The Bitter Suite (ABC Jazz/UMA) was recorded in 2012 by Professor Grabowsky on piano and comprises eight original pieces plus one by the Russian composer Alexander Scriabin.

Professor Grabowsky said the pieces were not exactly easy, with “some strange metrical things on top of strange harmonic things”.

“It is supposed to be fun to play, and fun to listen to,” he said. “I think of the pieces as self-portraits in which special figures in my life, both living and long gone, are hovering in the background.”

Professor Grabowsky received the ARIA Fine Arts award alongside an impressive cast of musicians and artists who won in other categories, including Joseph Tawadros, Lior and Geoffrey Gurrumul Yunupingu. 

Head of the Sir Zelman Cowen School of Music, Associate Professor Rob Burke, congratulated Professor Grabowsky on his success.  

“Paul’s contribution to the School of Music over the past two years has furthered our status as a forward-thinking and progressive music institution on both the national and international stage,” Associate Professor Burke said. 

“We commend him on his continued contributions and support."

Professor Grabowsky adds these awards to his remarkable collection of 2014 awards, including an APRA (Australasian Performing Rights Association) and Australian Jazz Bell Award.
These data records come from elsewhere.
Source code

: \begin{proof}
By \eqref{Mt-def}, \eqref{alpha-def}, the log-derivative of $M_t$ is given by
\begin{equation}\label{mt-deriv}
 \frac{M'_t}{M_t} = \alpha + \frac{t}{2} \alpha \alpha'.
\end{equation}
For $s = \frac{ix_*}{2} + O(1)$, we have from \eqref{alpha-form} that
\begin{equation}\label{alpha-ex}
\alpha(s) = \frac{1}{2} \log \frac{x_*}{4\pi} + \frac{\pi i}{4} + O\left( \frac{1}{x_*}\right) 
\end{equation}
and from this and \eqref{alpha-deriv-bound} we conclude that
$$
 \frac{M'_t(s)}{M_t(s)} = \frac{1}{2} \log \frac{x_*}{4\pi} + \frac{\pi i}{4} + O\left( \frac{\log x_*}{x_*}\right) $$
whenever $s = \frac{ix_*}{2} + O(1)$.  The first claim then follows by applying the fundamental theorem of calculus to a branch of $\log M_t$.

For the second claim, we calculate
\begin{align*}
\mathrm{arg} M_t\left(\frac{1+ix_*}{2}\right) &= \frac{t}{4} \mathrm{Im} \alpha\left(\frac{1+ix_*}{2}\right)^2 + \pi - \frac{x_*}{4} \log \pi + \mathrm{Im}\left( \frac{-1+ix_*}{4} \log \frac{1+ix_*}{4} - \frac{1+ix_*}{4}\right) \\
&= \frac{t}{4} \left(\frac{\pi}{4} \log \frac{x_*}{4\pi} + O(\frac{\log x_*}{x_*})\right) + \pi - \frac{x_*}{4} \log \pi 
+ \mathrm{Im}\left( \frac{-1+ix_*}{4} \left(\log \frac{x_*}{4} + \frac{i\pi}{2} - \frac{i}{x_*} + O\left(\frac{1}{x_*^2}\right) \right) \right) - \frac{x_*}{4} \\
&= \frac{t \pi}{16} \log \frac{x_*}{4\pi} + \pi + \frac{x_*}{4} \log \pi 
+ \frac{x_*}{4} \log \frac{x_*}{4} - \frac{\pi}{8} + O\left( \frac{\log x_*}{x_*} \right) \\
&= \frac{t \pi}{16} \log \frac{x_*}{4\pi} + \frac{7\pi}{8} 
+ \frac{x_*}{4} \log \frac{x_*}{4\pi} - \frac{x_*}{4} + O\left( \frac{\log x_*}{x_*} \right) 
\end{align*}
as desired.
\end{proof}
Also nominated for the ARIA Fine Art Award for Best Jazz Album was The Monash Sessions: Vince Jones (Jazzhead), a collaboration of staff and students from the Sir Zelman Cowen School of Music, as well as The Hunters & Pointers (Which Way Music/Fuse Group) by faculty member Professor Tony Gould with Graeme Lyall, John Hoffman, and sessional teachers Ben Robertson and Tony Floyd.